Stricto sensu, you cannot really have a generic test. In HTTP, the client announces whether it supports compression with an Accept-Encoding
header line. The server will then feel allowed to use these compression schemes. @Adnan points to this blog post which describes how one can manually send a HTTP request to a server and see what the server responds with. As an audit method, to check for HTTP compression support, this has two problems:
There is no finite list of possible compression algorithms. At least gzip
, deflate
and compress
are common. With TLS-level compression, at least, each "compression method" was specified by a single byte, so there was only 255 possible compression methods (not counting the "no compression" method), and it was possible to be exhaustive. This is not the case here.
The server is free to apply compression or not, as it sees fit, on any document.
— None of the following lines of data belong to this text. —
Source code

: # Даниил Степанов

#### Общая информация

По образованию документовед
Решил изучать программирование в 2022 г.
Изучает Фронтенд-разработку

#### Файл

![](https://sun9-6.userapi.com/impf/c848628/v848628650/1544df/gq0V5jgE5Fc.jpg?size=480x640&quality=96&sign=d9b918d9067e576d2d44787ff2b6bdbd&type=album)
For instance, the Apache documentation shows how the decision to compress can be made to depend on the type of target document but also its emplacement in the site directory tree. IIS makes a distinction between "static compression" and "dynamic compression": static compression is applied only on pages or document which are physically files on the disk. In the case of IIS, the decision to compress, or not, is then taken depending on how the requested page is generated, so it can vary for each individual URL...
Not having much details on the attack yet, I still feel as if it is, by nature, very specific to each target site, so we have a few days before us; there is no need to already panic and declare a ban on compression. Let's first get some details on the actual attack. In other words, the "emerging advice" seems a bit premature to me.